"""
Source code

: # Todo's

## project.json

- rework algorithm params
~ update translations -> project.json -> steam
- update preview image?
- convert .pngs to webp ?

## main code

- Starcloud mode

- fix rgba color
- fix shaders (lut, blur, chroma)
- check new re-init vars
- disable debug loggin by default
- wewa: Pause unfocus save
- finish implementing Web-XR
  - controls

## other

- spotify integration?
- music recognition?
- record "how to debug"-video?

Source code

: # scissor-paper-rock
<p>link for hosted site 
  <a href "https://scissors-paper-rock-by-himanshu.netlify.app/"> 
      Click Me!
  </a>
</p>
"""
"""
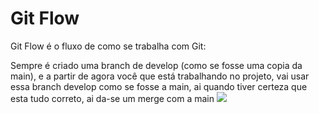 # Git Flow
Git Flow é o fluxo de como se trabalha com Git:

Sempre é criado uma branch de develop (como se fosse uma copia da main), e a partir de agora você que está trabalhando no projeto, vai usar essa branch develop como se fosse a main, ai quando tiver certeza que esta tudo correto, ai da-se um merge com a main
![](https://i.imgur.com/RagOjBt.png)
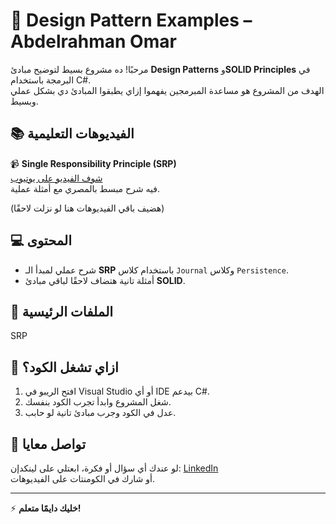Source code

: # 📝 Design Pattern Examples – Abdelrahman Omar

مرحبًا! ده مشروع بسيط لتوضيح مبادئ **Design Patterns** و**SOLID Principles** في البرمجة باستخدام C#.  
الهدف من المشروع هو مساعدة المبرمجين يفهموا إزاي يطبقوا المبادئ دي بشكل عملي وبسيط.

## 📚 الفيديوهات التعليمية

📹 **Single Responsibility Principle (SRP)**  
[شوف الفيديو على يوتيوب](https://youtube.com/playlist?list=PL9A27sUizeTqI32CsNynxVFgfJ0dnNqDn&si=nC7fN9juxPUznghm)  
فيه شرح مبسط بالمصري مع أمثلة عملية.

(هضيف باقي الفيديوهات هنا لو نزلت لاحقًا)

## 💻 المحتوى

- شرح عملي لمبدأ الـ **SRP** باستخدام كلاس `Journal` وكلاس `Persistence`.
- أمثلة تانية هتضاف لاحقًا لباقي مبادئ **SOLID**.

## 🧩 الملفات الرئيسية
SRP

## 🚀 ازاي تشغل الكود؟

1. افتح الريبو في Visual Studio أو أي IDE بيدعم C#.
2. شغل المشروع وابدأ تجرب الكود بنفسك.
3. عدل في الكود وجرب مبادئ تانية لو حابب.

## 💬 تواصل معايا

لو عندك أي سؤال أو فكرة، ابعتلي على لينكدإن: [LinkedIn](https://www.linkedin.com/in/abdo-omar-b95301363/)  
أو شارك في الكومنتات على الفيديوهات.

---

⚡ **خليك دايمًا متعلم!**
"""
"""
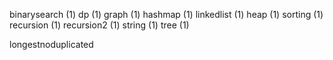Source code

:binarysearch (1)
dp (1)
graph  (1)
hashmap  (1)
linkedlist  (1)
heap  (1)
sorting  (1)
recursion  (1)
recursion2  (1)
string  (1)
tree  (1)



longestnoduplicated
"""
Task details
Take the word "أمثلة" and find each line of the material that contains it. Copy those lines.

Result of the exercise
فيه شرح مبسط بالمصري مع أمثلة عملية.
- أمثلة تانية هتضاف لاحقًا لباقي مبادئ **SOLID**.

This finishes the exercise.